Grégor Puppinck : Principalement par une politique de santé publique. Dans le cas de l’Allemagne ou de l’Italie, c’est par une politique différente. Il est difficile à un tel niveau international, avec les flux migratoires, l’âge des populations, les variations annuelles et tous les autres facteurs, d’établir des liens de corrélation clairs et définitifs entre une loi prise et le nombre d’avortements l’année suivante. On peut dire que les aides sociales pour la femme enceinte, la sensibilisation à la vie qu’elle porte et la prévention des rapports sexuels précoces fonctionnent et ont permis à ces deux pays de diminuer le nombre d’avortement. Mais la loi a également un pouvoir très fort et la Pologne, après la chute du rideau de fer a tout simplement abrogé les lois autorisant l’avortement et est devenue l’un des pays européens ayant le taux d’avortement le plus faible.
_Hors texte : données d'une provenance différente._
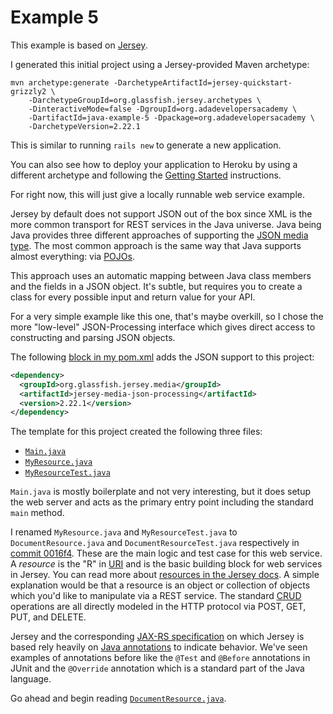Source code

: # Example 5

This example is based on [Jersey](https://jersey.java.net/).

I generated this initial project using a Jersey-provided Maven
archetype:

```
mvn archetype:generate -DarchetypeArtifactId=jersey-quickstart-grizzly2 \
    -DarchetypeGroupId=org.glassfish.jersey.archetypes \
    -DinteractiveMode=false -DgroupId=org.adadevelopersacademy \
    -DartifactId=java-example-5 -Dpackage=org.adadevelopersacademy \
    -DarchetypeVersion=2.22.1
```

This is similar to running `rails new` to generate a new application.

You can also see how to deploy your application to Heroku by using a
different archetype and following the
[Getting Started](https://jersey.java.net/documentation/latest/getting-started.html#heroku-webapp)
instructions.

For right now, this will just give a locally runnable web service
example.

Jersey by default does not support JSON out of the box since XML is
the more common transport for REST services in the Java universe. Java
being Java provides three different approaches of supporting the
[JSON media type](https://jersey.java.net/documentation/latest/media.html#d0e7951). The
most common approach is the same way that Java supports almost
everything: via
[POJOs](https://en.wikipedia.org/wiki/Plain_Old_Java_Object).

This approach uses an automatic mapping between Java class members and
the fields in a JSON object. It's subtle, but requires you to create a
class for every possible input and return value for your API.

For a very simple example like this one, that's maybe overkill, so I
chose the more "low-level" JSON-Processing interface which gives
direct access to constructing and parsing JSON objects.

The following [block in my pom.xml](pom.xml#L48-L52) adds the JSON
support to this project:

```xml
<dependency>
  <groupId>org.glassfish.jersey.media</groupId>
  <artifactId>jersey-media-json-processing</artifactId>
  <version>2.22.1</version>
</dependency>
```

The template for this project created the following three files:

* [`Main.java`](https://github.com/b4hand/ada-java-examples/blob/d97b806d020b0fcf7da370726c9250dac79ce1d9/ex5/src/main/java/org/adadevelopersacademy/Main.java)
* [`MyResource.java`](https://github.com/b4hand/ada-java-examples/blob/d97b806d020b0fcf7da370726c9250dac79ce1d9/ex5/src/main/java/org/adadevelopersacademy/MyResource.java)
* [`MyResourceTest.java`](https://github.com/b4hand/ada-java-examples/blob/d97b806d020b0fcf7da370726c9250dac79ce1d9/ex5/src/test/java/org/adadevelopersacademy/MyResourceTest.java)

`Main.java` is mostly boilerplate and not very interesting, but it
does setup the web server and acts as the primary entry point
including the standard `main` method.

I renamed `MyResource.java` and `MyResourceTest.java` to
`DocumentResource.java` and `DocumentResourceTest.java` respectively
in
[commit 0016f4](https://github.com/b4hand/ada-java-examples/commit/0016f4).
These are the main logic and test case for this web service. A
_resource_ is the "R" in
[URI](https://en.wikipedia.org/wiki/Uniform_Resource_Identifier) and
is the basic building block for web services in Jersey. You can read
more about
[resources in the Jersey docs](https://jersey.java.net/documentation/latest/jaxrs-resources.html).
A simple explanation would be that a resource is an object or
collection of objects which you'd like to manipulate via a REST
service. The standard
[CRUD](https://en.wikipedia.org/wiki/Create,_read,_update_and_delete)
operations are all directly modeled in the HTTP protocol via POST,
GET, PUT, and DELETE.

Jersey and the corresponding
[JAX-RS specification](https://en.wikipedia.org/wiki/Java_API_for_RESTful_Web_Services)
on which Jersey is based rely heavily on
[Java annotations](https://en.wikipedia.org/wiki/Java_annotation) to
indicate behavior. We've seen examples of annotations before like the
`@Test` and `@Before` annotations in JUnit and the `@Override`
annotation which is a standard part of the Java language.

Go ahead and begin reading
[`DocumentResource.java`](src/main/java/org/adadevelopersacademy/DocumentResource.java).
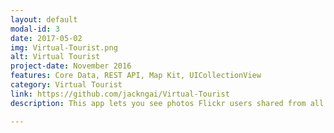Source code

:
 ```yaml
---
layout: default
modal-id: 3
date: 2017-05-02
img: Virtual-Tourist.png
alt: Virtual Tourist
project-date: November 2016
features: Core Data, REST API, Map Kit, UICollectionView
category: Virtual Tourist
link: https://github.com/jackngai/Virtual-Tourist
description: This app lets you see photos Flickr users shared from all around the word simply by long pressing anywhere on the map.

---
```

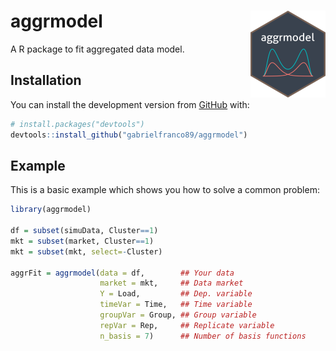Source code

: 
<!-- README.md is generated from README.Rmd. Please edit that file -->
aggrmodel <img src='man/figures/logo.png' align="right" height="139" />
=======================================================================

<!-- badges: start -->
<!-- badges: end -->
A R package to fit aggregated data model.

Installation
------------

You can install the development version from [GitHub](https://github.com/) with:

``` r
# install.packages("devtools")
devtools::install_github("gabrielfranco89/aggrmodel")
```

Example
-------

This is a basic example which shows you how to solve a common problem:

``` r
library(aggrmodel)

df = subset(simuData, Cluster==1)
mkt = subset(market, Cluster==1)
mkt = subset(mkt, select=-Cluster)

aggrFit = aggrmodel(data = df,        ## Your data
                    market = mkt,     ## Data market
                    Y = Load,         ## Dep. variable
                    timeVar = Time,   ## Time variable
                    groupVar = Group, ## Group variable
                    repVar = Rep,     ## Replicate variable
                    n_basis = 7)      ## Number of basis functions
```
R&N : On observe en France une remise en cause de la liberté d’expression et de la liberté de conscience dès qu’il s’agit du ’droit à l’avortement’. Est-ce un phénomène uniquement français ou est-il plus général au sein de l’Union Européenne ?
Grégor Puppinck : La politique française fait figure d’exception en Europe. Le gouvernement actuel est dans une logique dogmatique et idéologique de l’avortement. Le délit d’entrave numérique à l’IVG qui est actuellement envisagé porte atteinte à la liberté d’expression, au droit à l’information et à la liberté en général. Il est fort probable que si cette loi est portée un jour devant la Cour européenne des droits de l’homme, la France sera condamnée comme l’a été récemment l’Allemagne pour avoir censuré une personne qui comparait l’avortement à l’holocauste.